1 lb. hot Italian sausage
1 cup onion, chopped
2 cups carrots, cut into coins
2 cups mushrooms, sliced
2 tbsp. garlic
4 cups chicken broth
1 14-oz. can Italian diced tomatoes
1 10-oz. can tomato sauce
1 cup mafalda pasta
4-6 cups fresh spinach, roughly chopped
fresh mozzarella
Parmesan cheese,
4 tsp. thinly sliced fresh basil

Directions:
1. Brown sausage in a Dutch oven over medium-high heat.
2. Add onions and carrots; saute 3 minutes. Stir in mushrooms and garlic; saute another 3 minutes.
3. Add broth, tomatoes and tomato sauce; bring to a boil.
4. Drop in pasta and simmer until al dente, about 10 minutes.
5. Stir in spinach and cook until wilted, about 2 minutes.
6. Place fresh mozzarella in bottom of soup bowls and ladle hot soup on top.
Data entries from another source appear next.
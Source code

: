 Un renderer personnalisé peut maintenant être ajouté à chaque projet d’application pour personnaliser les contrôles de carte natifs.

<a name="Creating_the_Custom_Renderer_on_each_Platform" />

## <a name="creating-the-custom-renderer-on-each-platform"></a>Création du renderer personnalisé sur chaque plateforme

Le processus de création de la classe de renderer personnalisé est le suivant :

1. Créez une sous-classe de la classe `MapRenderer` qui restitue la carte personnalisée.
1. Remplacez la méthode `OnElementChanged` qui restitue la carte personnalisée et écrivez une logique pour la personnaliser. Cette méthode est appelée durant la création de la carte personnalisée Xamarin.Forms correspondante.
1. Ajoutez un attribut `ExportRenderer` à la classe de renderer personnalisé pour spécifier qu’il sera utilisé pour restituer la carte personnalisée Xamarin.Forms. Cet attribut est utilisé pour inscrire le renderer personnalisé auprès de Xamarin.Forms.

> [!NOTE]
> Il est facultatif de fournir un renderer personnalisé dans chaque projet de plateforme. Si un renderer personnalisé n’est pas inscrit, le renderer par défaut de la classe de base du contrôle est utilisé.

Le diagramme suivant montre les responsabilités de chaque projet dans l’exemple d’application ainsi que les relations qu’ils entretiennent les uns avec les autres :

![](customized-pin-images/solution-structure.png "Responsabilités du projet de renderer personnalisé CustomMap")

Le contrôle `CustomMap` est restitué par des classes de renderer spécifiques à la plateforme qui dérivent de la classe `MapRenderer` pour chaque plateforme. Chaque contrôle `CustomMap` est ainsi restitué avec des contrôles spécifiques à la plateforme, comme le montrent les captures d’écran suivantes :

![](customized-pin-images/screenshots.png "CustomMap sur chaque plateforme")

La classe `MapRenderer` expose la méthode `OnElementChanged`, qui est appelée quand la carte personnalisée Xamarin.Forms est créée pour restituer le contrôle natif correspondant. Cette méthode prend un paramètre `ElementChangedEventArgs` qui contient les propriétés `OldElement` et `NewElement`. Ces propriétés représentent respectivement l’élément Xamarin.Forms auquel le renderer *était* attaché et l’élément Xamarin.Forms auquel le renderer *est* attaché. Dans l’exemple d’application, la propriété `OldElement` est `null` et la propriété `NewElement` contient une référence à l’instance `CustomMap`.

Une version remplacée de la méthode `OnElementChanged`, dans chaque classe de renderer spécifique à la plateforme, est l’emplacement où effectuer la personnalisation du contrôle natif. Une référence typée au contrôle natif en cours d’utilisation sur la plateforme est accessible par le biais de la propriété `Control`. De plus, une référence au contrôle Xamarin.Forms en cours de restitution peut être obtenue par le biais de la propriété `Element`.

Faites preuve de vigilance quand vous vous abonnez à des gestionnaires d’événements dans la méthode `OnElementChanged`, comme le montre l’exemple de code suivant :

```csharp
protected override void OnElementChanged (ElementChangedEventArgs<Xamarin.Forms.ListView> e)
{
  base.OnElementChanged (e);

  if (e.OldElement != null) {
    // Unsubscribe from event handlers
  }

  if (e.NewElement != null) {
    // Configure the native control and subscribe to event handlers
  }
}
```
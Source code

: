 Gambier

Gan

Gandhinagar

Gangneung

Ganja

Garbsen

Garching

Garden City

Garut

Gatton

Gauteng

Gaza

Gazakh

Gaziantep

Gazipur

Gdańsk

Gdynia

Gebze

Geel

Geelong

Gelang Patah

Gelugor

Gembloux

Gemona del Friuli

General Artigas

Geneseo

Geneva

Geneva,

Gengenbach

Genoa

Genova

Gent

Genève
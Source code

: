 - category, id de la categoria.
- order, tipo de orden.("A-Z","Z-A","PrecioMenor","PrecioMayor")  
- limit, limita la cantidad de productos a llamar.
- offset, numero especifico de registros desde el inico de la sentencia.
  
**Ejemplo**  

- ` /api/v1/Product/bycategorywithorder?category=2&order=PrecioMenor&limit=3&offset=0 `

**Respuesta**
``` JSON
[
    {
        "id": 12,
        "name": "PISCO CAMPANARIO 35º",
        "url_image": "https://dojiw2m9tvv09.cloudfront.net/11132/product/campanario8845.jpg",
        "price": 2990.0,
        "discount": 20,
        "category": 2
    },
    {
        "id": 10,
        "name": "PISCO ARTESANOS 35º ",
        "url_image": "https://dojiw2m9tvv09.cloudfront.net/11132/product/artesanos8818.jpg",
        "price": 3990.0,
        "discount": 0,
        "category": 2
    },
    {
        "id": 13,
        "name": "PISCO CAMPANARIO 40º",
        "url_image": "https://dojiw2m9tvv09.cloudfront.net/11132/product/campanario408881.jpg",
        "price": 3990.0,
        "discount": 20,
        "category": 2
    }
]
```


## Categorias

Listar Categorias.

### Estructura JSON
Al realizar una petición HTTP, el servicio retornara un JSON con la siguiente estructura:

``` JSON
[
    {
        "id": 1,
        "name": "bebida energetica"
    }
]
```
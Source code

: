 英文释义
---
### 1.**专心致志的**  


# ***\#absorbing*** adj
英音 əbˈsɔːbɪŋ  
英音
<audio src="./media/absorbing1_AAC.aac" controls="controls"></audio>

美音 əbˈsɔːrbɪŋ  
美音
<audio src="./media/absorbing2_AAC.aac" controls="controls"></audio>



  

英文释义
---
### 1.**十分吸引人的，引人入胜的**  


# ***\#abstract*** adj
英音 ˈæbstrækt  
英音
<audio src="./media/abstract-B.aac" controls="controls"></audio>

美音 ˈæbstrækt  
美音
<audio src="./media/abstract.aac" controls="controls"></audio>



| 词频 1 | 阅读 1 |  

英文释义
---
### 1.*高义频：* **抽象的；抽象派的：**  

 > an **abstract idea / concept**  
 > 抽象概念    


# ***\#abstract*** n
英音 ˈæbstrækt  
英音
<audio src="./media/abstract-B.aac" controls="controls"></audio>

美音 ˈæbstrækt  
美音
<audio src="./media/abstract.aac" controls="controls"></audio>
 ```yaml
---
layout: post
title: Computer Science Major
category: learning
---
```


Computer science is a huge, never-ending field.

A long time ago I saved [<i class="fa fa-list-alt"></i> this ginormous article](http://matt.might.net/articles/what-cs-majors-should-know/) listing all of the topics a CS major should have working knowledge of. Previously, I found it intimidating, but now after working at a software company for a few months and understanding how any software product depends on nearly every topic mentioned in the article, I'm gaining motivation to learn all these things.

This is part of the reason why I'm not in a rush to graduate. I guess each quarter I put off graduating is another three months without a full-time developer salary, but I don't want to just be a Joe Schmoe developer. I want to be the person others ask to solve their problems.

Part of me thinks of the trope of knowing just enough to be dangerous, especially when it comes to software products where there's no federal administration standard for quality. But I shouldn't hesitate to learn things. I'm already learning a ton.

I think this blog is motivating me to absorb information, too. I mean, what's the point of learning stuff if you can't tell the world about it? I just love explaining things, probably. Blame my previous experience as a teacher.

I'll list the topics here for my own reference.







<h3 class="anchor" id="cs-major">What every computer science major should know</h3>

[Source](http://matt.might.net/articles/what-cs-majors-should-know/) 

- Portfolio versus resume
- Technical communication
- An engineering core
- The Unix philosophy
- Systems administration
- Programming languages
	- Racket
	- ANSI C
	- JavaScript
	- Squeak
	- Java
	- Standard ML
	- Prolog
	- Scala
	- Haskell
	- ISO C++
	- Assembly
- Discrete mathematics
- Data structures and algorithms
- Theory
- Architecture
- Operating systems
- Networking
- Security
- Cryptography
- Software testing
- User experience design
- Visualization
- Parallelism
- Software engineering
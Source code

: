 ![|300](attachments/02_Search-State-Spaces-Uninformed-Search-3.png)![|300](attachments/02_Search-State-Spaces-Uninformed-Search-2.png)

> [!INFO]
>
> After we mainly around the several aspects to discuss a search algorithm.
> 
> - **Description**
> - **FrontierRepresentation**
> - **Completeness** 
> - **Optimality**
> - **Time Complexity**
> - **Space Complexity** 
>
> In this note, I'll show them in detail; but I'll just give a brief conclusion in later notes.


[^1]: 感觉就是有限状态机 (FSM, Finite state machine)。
7. Garnish with Parmesan and basil.

Tips:
1. The easiest Italian sausage to use in recipes like this is bulk sausage, usually found near the breakfast sausage are in your local grocery store. If you're worried hot Italian sausage will be too spicy (aka you're Scandinavian), it's fine to use "sweet," or regular.
2. Mafalda pasta looks like mini lasagna noodles.(I will pause here for us all to embrace the cute.) But if you can't find it - and I can't, right now - feel free to use bowtie or even penne pasta in its place. I often use campanelle, or bellflowers, just because I think they are pretty.
3. If you can find the fresh mozzarella balls known as bocconcini, use those for this recipe. It's easy to throw three or four balls of cheese in the bottom of each soup bowl and call it good. If you can't find bocconcini, feel free to dice up any fresh mozzarella you can find. It will all melt the same, and what we're after here is easy meltability. (Totally a word.) Every bowl should have its own soft little nuggets of wonderfulness.
4. Does the price of basil in the winter bring you down? (Plus, it's not exactly seasonal, is it.) Then use a drizzle of pesto in its place. You get the same fresh herb flavor at half the cost.